Performance problem of memcpy in Tesla


I have a performance problem of Device to Host memcpy in Tesla.
It takes 5 sec to copy 1GB. It’s too slow.
The same code works fast in other GPU. This problem only happens with a Tesla.

Is it likely because of lack of electric power?
But strange thing is the only slow part is D2H memcpy. Other operations such as H2D memcpy and numerical computation work well.
Can this symptom be caused by lack of electric power?

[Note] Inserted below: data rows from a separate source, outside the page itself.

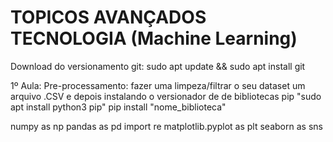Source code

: 


 # TOPICOS AVANÇADOS TECNOLOGIA (Machine Learning)

 Download do versionamento git: sudo apt update && sudo apt install git

 1º Aula: Pre-processamento: fazer uma limpeza/filtrar o seu dataset um arquivo .CSV e depois instalando o versionador de de bibliotecas pip "sudo apt install python3 pip"
 pip install "nome_biblioteca"

numpy as np
pandas as pd
import re 
matplotlib.pyplot as plt
seaborn as sns
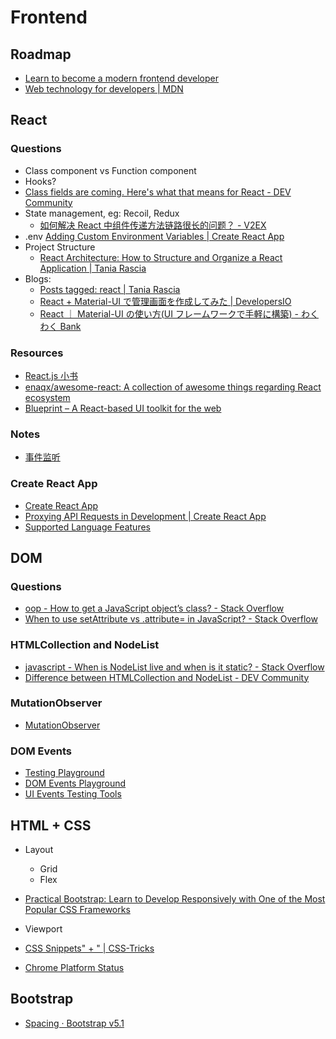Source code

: # Frontend

## Roadmap

- [Learn to become a modern frontend developer](https://roadmap.sh/frontend)
- [Web technology for developers | MDN](https://developer.mozilla.org/en-US/docs/Web)

## React

### Questions

- Class component vs Function component
- Hooks?
- [Class fields are coming. Here's what that means for React - DEV Community](https://dev.to/ascorbic/class-fields-are-coming-heres-what-that-means-for-react--3a87)
- State management, eg: Recoil, Redux
  - [如何解决 React 中组件传递方法链路很长的问题？ - V2EX](https://www.v2ex.com/t/789488)
- .env [Adding Custom Environment Variables | Create React App](https://create-react-app.dev/docs/adding-custom-environment-variables/)
- Project Structure
  - [React Architecture: How to Structure and Organize a React Application | Tania Rascia](https://www.taniarascia.com/react-architecture-directory-structure/)
- Blogs:
  - [Posts tagged: react | Tania Rascia](https://www.taniarascia.com/tags/react)
  - [React + Material-UI で管理画面を作成してみた | DevelopersIO](https://dev.classmethod.jp/articles/react-material-ui/)
  - [React ｜ Material-UI の使い方(UI フレームワークで手軽に構築) - わくわく Bank](https://www.wakuwakubank.com/posts/763-react-material-ui/)

### Resources

- [React.js 小书](https://hyf.js.org/react-naive-book/)
- [enaqx/awesome-react: A collection of awesome things regarding React ecosystem](https://github.com/enaqx/awesome-react)
- [Blueprint – A React-based UI toolkit for the web](https://blueprintjs.com/)

### Notes

- [事件监听](https://hyf.js.org/react-naive-book/lesson9#:~:text=%E7%89%B9%E6%AE%8A%E5%A4%84%E7%90%86%E7%9A%84%E8%AF%9D%EF%BC%8C-,%E8%BF%99%E4%BA%9B%20on*%20%E7%9A%84%E4%BA%8B%E4%BB%B6%E7%9B%91%E5%90%AC%E5%8F%AA%E8%83%BD%E7%94%A8%E5%9C%A8%E6%99%AE%E9%80%9A%E7%9A%84%20HTML%20%E7%9A%84%E6%A0%87%E7%AD%BE%E4%B8%8A%EF%BC%8C%E8%80%8C%E4%B8%8D%E8%83%BD%E7%94%A8%E5%9C%A8%E7%BB%84%E4%BB%B6%E6%A0%87%E7%AD%BE%E4%B8%8A,-%E3%80%82%E4%B9%9F%E5%B0%B1%E6%98%AF%E8%AF%B4%EF%BC%8C%3CHeader%20onClick)

### Create React App

- [Create React App](https://create-react-app.dev/)
- [Proxying API Requests in Development | Create React App](https://create-react-app.dev/docs/proxying-api-requests-in-development/)
- [Supported Language Features](https://create-react-app.dev/docs/supported-browsers-features/#supported-language-features)

## DOM

### Questions

- [oop - How to get a JavaScript object’s class? - Stack Overflow](https://stackoverflow.com/questions/1249531/how-to-get-a-javascript-objects-class)
- [When to use setAttribute vs .attribute= in JavaScript? - Stack Overflow](https://stackoverflow.com/questions/3919291/when-to-use-setattribute-vs-attribute-in-javascript)

### HTMLCollection and NodeList

- [javascript - When is NodeList live and when is it static? - Stack Overflow](https://stackoverflow.com/questions/28163033/when-is-nodelist-live-and-when-is-it-static/28163742#28163742)
- [Difference between HTMLCollection and NodeList - DEV Community](https://dev.to/jharteaga/difference-between-htmlcollection-and-nodelist-25bp)

### MutationObserver

- [MutationObserver](https://developer.mozilla.org/en-US/docs/Web/API/MutationObserver)

### DOM Events

- [Testing Playground](https://testing-playground.com/)
- [DOM Events Playground](https://ryanjyost.github.io/dom-events/)
- [UI Events Testing Tools](https://w3c.github.io/uievents/tools/main.html)

## HTML + CSS

- Layout

  - Grid
  - Flex

- [Practical Bootstrap: Learn to Develop Responsively with One of the Most Popular CSS Frameworks](https://learning.oreilly.com/library/view/practical-bootstrap-learn/9781484260715/)
- Viewport
- [CSS Snippets" + " | CSS-Tricks](https://css-tricks.com/snippets/css/)
- [Chrome Platform Status](https://www.chromestatus.com/metrics/css/popularity)

## Bootstrap

- [Spacing · Bootstrap v5.1](https://getbootstrap.com/docs/5.1/utilities/spacing/)
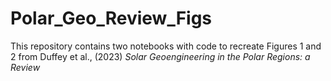 # Polar_Geo_Review_Figs

This repository contains two notebooks with code to recreate Figures 1 and 2 from Duffey et al., (2023) *Solar Geoengineering in the Polar Regions: a Review* 

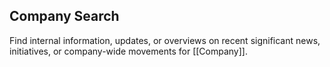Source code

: ## Company Search
Find internal information, updates, or overviews on recent significant news, initiatives, or company-wide movements for [[Company]].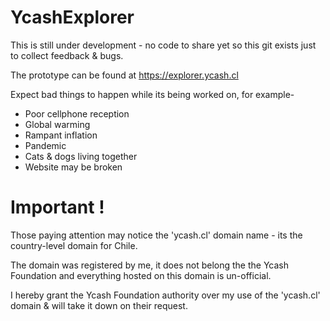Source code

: # YcashExplorer

This is still under development - no code to share yet so this git exists just to collect feedback & bugs.

The prototype can be found at https://explorer.ycash.cl

Expect bad things to happen while its being worked on, for example-
- Poor cellphone reception
- Global warming
- Rampant inflation
- Pandemic
- Cats & dogs living together
- Website may be broken

# Important !

Those paying attention may notice the 'ycash.cl' domain name - its the country-level domain for Chile.

The domain was registered by me, it does not belong the the Ycash Foundation and everything hosted on this domain is un-official.

I hereby grant the Ycash Foundation authority over my use of the 'ycash.cl' domain & will take it down on their request.
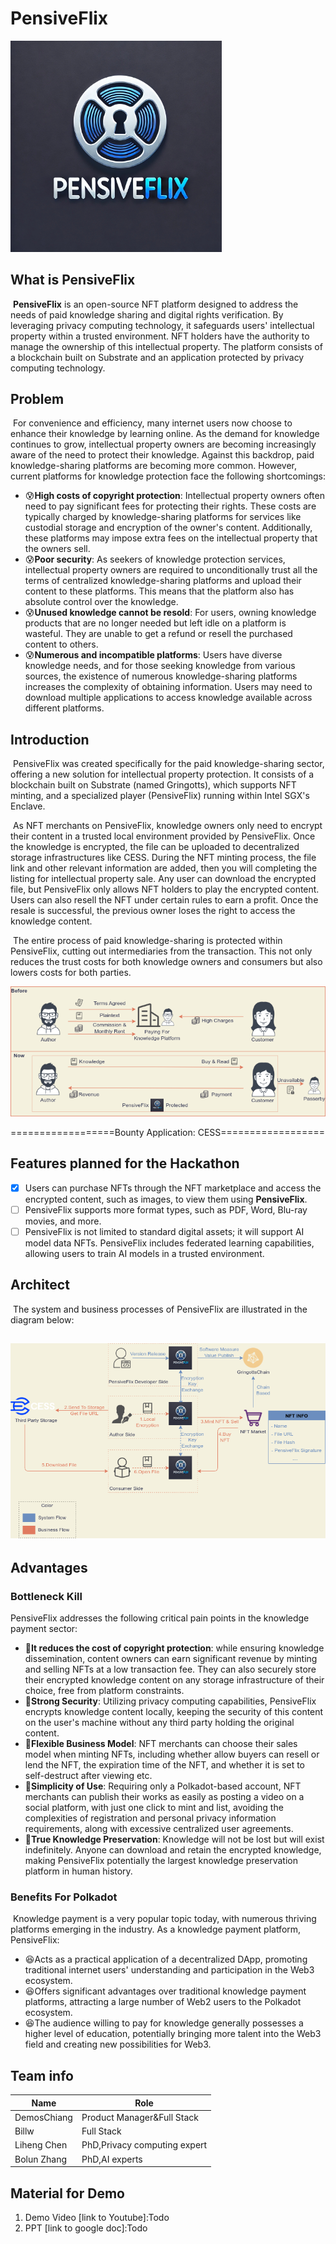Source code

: # PensiveFlix

<img src="./doc/PensiveFlixLogo.jpg" alt="PensiveFlix" style="zoom: 33%;" />

## What is PensiveFlix

​	**PensiveFlix** is an open-source NFT platform designed to address the needs of paid knowledge sharing and digital rights verification. By leveraging privacy computing technology, it safeguards users' intellectual property within a trusted environment. NFT holders have the authority to manage the ownership of this intellectual property. The platform consists of a blockchain built on Substrate and an application protected by privacy computing technology.

## Problem

​	For convenience and efficiency, many internet users now choose to enhance their knowledge by learning online. As the demand for knowledge continues to grow, intellectual property owners are becoming increasingly aware of the need to protect their knowledge. Against this backdrop, paid knowledge-sharing platforms are becoming more common. However, current platforms for knowledge protection face the following shortcomings:

* 😰**High costs of copyright protection**: Intellectual property owners often need to pay significant fees for protecting their rights. These costs are typically charged by knowledge-sharing platforms for services like custodial storage and encryption of the owner's content. Additionally, these platforms may impose extra fees on the intellectual property that the owners sell.
* 😰**Poor security**: As seekers of knowledge protection services, intellectual property owners are required to unconditionally trust all the terms of centralized knowledge-sharing platforms and upload their content to these platforms. This means that the platform also has absolute control over the knowledge.
* 😰**Unused knowledge cannot be resold**: For users, owning knowledge products that are no longer needed but left idle on a platform is wasteful. They are unable to get a refund or resell the purchased content to others.
* 😰**Numerous and incompatible platforms**: Users have diverse knowledge needs, and for those seeking knowledge from various sources, the existence of numerous knowledge-sharing platforms increases the complexity of obtaining information. Users may need to download multiple applications to access knowledge available across different platforms.

## Introduction

​	PensiveFlix was created specifically for the paid knowledge-sharing sector, offering a new solution for intellectual property protection. It consists of a blockchain built on Substrate (named Gringotts), which supports NFT minting, and a specialized player (PensiveFlix) running within Intel SGX's Enclave.

​	As NFT merchants on PensiveFlix, knowledge owners only need to encrypt their content in a trusted local environment provided by PensiveFlix. Once the knowledge is encrypted, the file can be uploaded to decentralized storage infrastructures like CESS. During the NFT minting process, the file link and other relevant information are added, then you will completing the listing for intellectual property sale. Any user can download the encrypted file, but PensiveFlix only allows NFT holders to play the encrypted content. Users can also resell the NFT under certain rules to earn a profit. Once the resale is successful, the previous owner loses the right to access the knowledge content.

​	The entire process of paid knowledge-sharing is protected within PensiveFlix, cutting out intermediaries from the transaction. This not only reduces the trust costs for both knowledge owners and consumers but also lowers costs for both parties.

<img src="./doc/PensiveFlixIntroduce.png" alt="introduce"  />

==================Bounty Application: CESS==================

## Features planned for the Hackathon

- [x] Users can purchase NFTs through the NFT marketplace and access the encrypted content, such as images, to view them using **PensiveFlix**.
- [ ] PensiveFlix supports more format types, such as PDF, Word, Blu-ray movies, and more.
- [ ] PensiveFlix is not limited to standard digital assets; it will support AI model data NFTs. PensiveFlix includes federated learning capabilities, allowing users to train AI models in a trusted environment.

## Architect

​	The system and business processes of PensiveFlix are illustrated in the diagram below:

## 		<img src="./doc/PensiveFlixArchitect.png" alt="PensiveFlixArchitect"  />



## Advantages

### Bottleneck Kill

PensiveFlix addresses the following critical pain points in the knowledge payment sector:

* 🥳**It reduces the cost of copyright protection**: while ensuring knowledge dissemination, content owners can earn significant revenue by minting and selling NFTs at a low transaction fee. They can also securely store their encrypted knowledge content on any storage infrastructure of their choice, free from platform constraints.
* 🥳**Strong Security**: Utilizing privacy computing capabilities, PensiveFlix encrypts knowledge content locally, keeping the security of this content on the user's machine without any third party holding the original content.
* 🥳**Flexible Business Model**: NFT merchants can choose their sales model when minting NFTs, including whether allow buyers can resell or lend the NFT, the expiration time of the NFT, and whether it is set to self-destruct after viewing etc.
* 🥳**Simplicity of Use**: Requiring only a Polkadot-based account, NFT merchants can publish their works as easily as posting a video on a social platform, with just one click to mint and list, avoiding the complexities of registration and personal privacy information requirements, along with excessive centralized user agreements.
* 🥳**True Knowledge Preservation**: Knowledge will not be lost but will exist indefinitely. Anyone can download and retain the encrypted knowledge, making PensiveFlix potentially the largest knowledge preservation platform in human history.

### Benefits For Polkadot

​	Knowledge payment is a very popular topic today, with numerous thriving platforms emerging in the industry. As a knowledge payment platform, PensiveFlix:

* 😆Acts as a practical application of a decentralized DApp, promoting traditional internet users' understanding and participation in the Web3 ecosystem.
* 😆Offers significant advantages over traditional knowledge payment platforms, attracting a large number of Web2 users to the Polkadot ecosystem.
* 😆The audience willing to pay for knowledge generally possesses a higher level of education, potentially bringing more talent into the Web3 field and creating new possibilities for Web3.



## Team info

| Name        | Role                         |
| ----------- | ---------------------------- |
| DemosChiang | Product Manager&Full Stack   |
| Billw       | Full Stack                   |
| Liheng Chen | PhD,Privacy computing expert |
| Bolun Zhang | PhD,AI experts               |



## Material for Demo

1. Demo Video [link to Youtube]:Todo
2. PPT [link to google doc]:Todo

I am facing the same problem. The speed almost halves when transferring from device to host. Can some1 help out?

D2H lower(~50%) than H2D is normal as we have seen that in our system too.

I don’t know about OP’s problem though.

With pageable memory, I presume? On my box, DtH is about 10% slower with pinned memory, but about 70% slower to pageable.

With pinned memory, I got 5.7 GB/s H2D, and 3.3 GB/s D2H when NUMA cpu and gpu are correctly paired.

When they are not correctly pair, I got 5.4 GB/s H2D and 2.6 GB/s D2H.

That sounds like a dual Intel Tylersburg machine. The problems with those has been well documented elsewhere.

We tested again with the same GPU, another mother board and another power unit which supplies enough power.
As a result, a slow-down has not been observed. Accordingly we concluded the problem is because of insufficient power supply.

I did not know that if power supply is not enough, a GPU goes slow instead of hanging up.

Thank you all for comments.

I doubt that your conclusion is correct.